Maybe that’s the problem. Because there are people who will scatter – give up, cop out, become lazy and selfish – you assume that everyone who leaves you falls into this category. Maybe you imagine yourself as someone who gives and gives and gives and all your ungrateful employees just take and take and take. And you don’t see how unhealthy it is to have that mindset.
And you’re right: maybe I did give up. I know I didn’t get along with everyone you knew. Maybe I didn’t try my hardest to smooth out the rough edges. Maybe there was more I could do. Maybe I could’ve found new ways of communicating. Maybe I could’ve been the one to make you realize where you were going wrong and help you try to fix it. Maybe I was too wrapped up in my own problems to really see things for what they were. But I was exhausted. Emotionally and mentally and physically exhausted. You pass a point in a toxic situation and there’s no turning back. Nothing but burnout and the inevitable breakup.
But I hope, despite all of this, we can remain civil.
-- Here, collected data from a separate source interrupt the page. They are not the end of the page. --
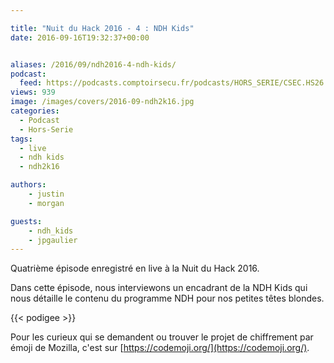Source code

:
 ```yaml
---

title: "Nuit du Hack 2016 - 4 : NDH Kids"
date: 2016-09-16T19:32:37+00:00


aliases: /2016/09/ndh2016-4-ndh-kids/
podcast:
  feed: https://podcasts.comptoirsecu.fr/podcasts/HORS_SERIE/CSEC.HS26.2016-07-02.NDH2k16_NDHKids.mp3
views: 939
image: /images/covers/2016-09-ndh2k16.jpg
categories:
  - Podcast
  - Hors-Serie
tags:
  - live
  - ndh kids
  - ndh2k16

authors:
    - justin
    - morgan

guests:
    - ndh_kids
    - jpgaulier
---
```

Quatrième épisode enregistré en live à la Nuit du Hack 2016.

Dans cette épisode, nous interviewons un encadrant de la NDH Kids qui nous détaille le contenu du programme NDH pour nos petites têtes blondes.

{{< podigee >}}

Pour les curieux qui se demandent ou trouver le projet de chiffrement par émoji de Mozilla, c'est sur [https://codemoji.org/](https://codemoji.org/).
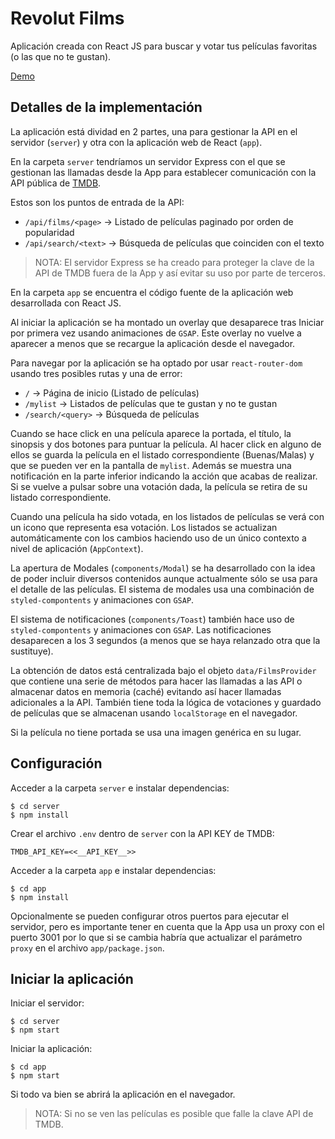 # Revolut Films

Aplicación creada con React JS para buscar y votar tus películas favoritas
(o las que no te gustan).

[Demo](https://revolutfilms.ntkserver.com/)

## Detalles de la implementación

La aplicación está dividad en 2 partes, una para gestionar la API en el servidor
(`server`) y otra con la aplicación web de React (`app`).

En la carpeta `server` tendríamos un servidor Express con el que se gestionan
las llamadas desde la App para establecer comunicación con la API pública de
[TMDB](https://www.themoviedb.org). 

Estos son los puntos de entrada de la API:

- `/api/films/<page>` -> Listado de películas paginado por orden de popularidad
- `/api/search/<text>` -> Búsqueda de películas que coinciden con el texto

> NOTA: El servidor Express se ha creado para proteger la clave de la API de 
> TMDB fuera de la App y así evitar su uso por parte de terceros.

En la carpeta `app` se encuentra el código fuente de la aplicación web
desarrollada con React JS.

Al iniciar la aplicación se ha montado un overlay que desaparece tras Iniciar
por primera vez usando animaciones de `GSAP`. Este overlay no vuelve a aparecer
a menos que se recargue la aplicación desde el navegador.

Para navegar por la aplicación se ha optado por usar `react-router-dom` usando
tres posibles rutas y una de error:

- `/` -> Página de inicio (Listado de películas)
- `/mylist` -> Listados de películas que te gustan y no te gustan
- `/search/<query>` -> Búsqueda de películas

Cuando se hace click en una película aparece la portada, el título, la sinopsis
y dos botones para puntuar la película. Al hacer click en alguno de ellos se
guarda la película en el listado correspondiente (Buenas/Malas) y que se pueden
ver en la pantalla de `mylist`. Además se muestra una notificación en la parte
inferior indicando la acción que acabas de realizar. Si se vuelve a pulsar sobre
una votación dada, la película se retira de su listado correspondiente.

Cuando una película ha sido votada, en los listados de películas se verá con
un icono que representa esa votación. Los listados se actualizan automáticamente 
con los cambios haciendo uso de un único contexto a nivel de aplicación 
(`AppContext`).

La apertura de Modales (`components/Modal`) se ha desarrollado con la idea de
poder incluir diversos contenidos aunque actualmente sólo se usa para el
detalle de las películas. El sistema de modales usa una combinación de
`styled-compontents` y animaciones con `GSAP`.

El sistema de notificaciones (`components/Toast`) también hace uso de
`styled-compontents` y animaciones con `GSAP`. Las notificaciones desaparecen
a los 3 segundos (a menos que se haya relanzado otra que la sustituye).

La obtención de datos está centralizada bajo el objeto `data/FilmsProvider` que
contiene una serie de métodos para hacer las llamadas a las API o almacenar
datos en memoria (caché) evitando así hacer llamadas adicionales a la API.
También tiene toda la lógica de votaciones y guardado de películas que se
almacenan usando `localStorage` en el navegador.

Si la película no tiene portada se usa una imagen genérica en su lugar.


## Configuración

Acceder a la carpeta `server` e instalar dependencias:

```
$ cd server
$ npm install
```

Crear el archivo `.env` dentro de `server` con la API KEY de TMDB:

```
TMDB_API_KEY=<<__API_KEY__>>
```

Acceder a la carpeta `app` e instalar dependencias:

```
$ cd app
$ npm install
```

Opcionalmente se pueden configurar otros puertos para ejecutar el servidor,
pero es importante tener en cuenta que la App usa un proxy con el puerto 3001
por lo que si se cambia habría que actualizar el parámetro `proxy` en el archivo
`app/package.json`.


## Iniciar la aplicación

Iniciar el servidor:

```
$ cd server
$ npm start
```

Iniciar la aplicación:

```
$ cd app
$ npm start
```

Si todo va bien se abrirá la aplicación en el navegador.

> NOTA: Si no se ven las películas es posible que falle la clave API de TMDB.
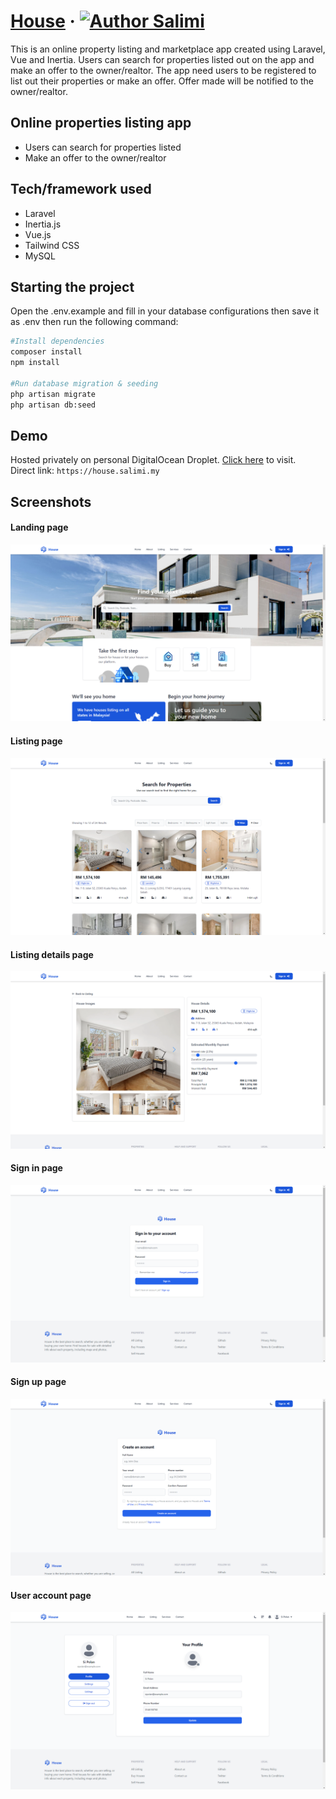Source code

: # [House](https://house.salimi.my) &middot; [![Author Salimi](https://img.shields.io/badge/Author-Salimi-%3C%3E)](https://www.linkedin.com/in/mohamad-salimi/)

This is an online property listing and marketplace app created using Laravel, Vue and Inertia. Users can search for properties listed out on the app and make an offer to the owner/realtor. The app need users to be registered to list out their properties or make an offer. Offer made will be notified to the owner/realtor.

## Online properties listing app

- Users can search for properties listed
- Make an offer to the owner/realtor

## Tech/framework used

- Laravel
- Inertia.js
- Vue.js
- Tailwind CSS
- MySQL

## Starting the project

Open the .env.example and fill in your database configurations then save it as .env then run the following command:

```bash
#Install dependencies
composer install
npm install

#Run database migration & seeding
php artisan migrate
php artisan db:seed
```

## Demo

Hosted privately on personal DigitalOcean Droplet. [Click here](https://house.salimi.my) to visit.
<br>
Direct link: `https://house.salimi.my`

## Screenshots

#### Landing page

![Landing page](/screenshots/screenshot-1.png)

#### Listing page

![Listing page](/screenshots/screenshot-2.png)

#### Listing details page

![Listing details page](/screenshots/screenshot-3.png)

#### Sign in page

![Sign in page](/screenshots/screenshot-4.png)

#### Sign up page

![Sign up page](/screenshots/screenshot-5.png)

#### User account page

![User account page](/screenshots/screenshot-6.png)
As much as you have hurt me, I can’t burn that bridge just yet. In some messed up, co-dependent way, I still need you. There are people who might call you, asking about me as a person. I’ll try to keep it to a minimum, since I know how awkward of a situation that must be – new administration talking with old – but it’s bound to happen.
I wish only the best for you. Maybe someday you’ll realize the error of your ways. Maybe someday you’ll come around and change how you act and interact. Maybe you’ll recognize that we’re all flawed human being who need an extra moment of understanding before reacting. Or maybe you’ll just find that perfect doormat, someone who is completely okay with a lack of support or respect or communication. Someone who will nearly kill themselves to fulfill those unrealistic expectations you have. Someone who will never try to challenge or question you. And you can sit back in your meeting room, office coffee warming your palms, and congratulate yourself and finally, finally finding that right someone for your company.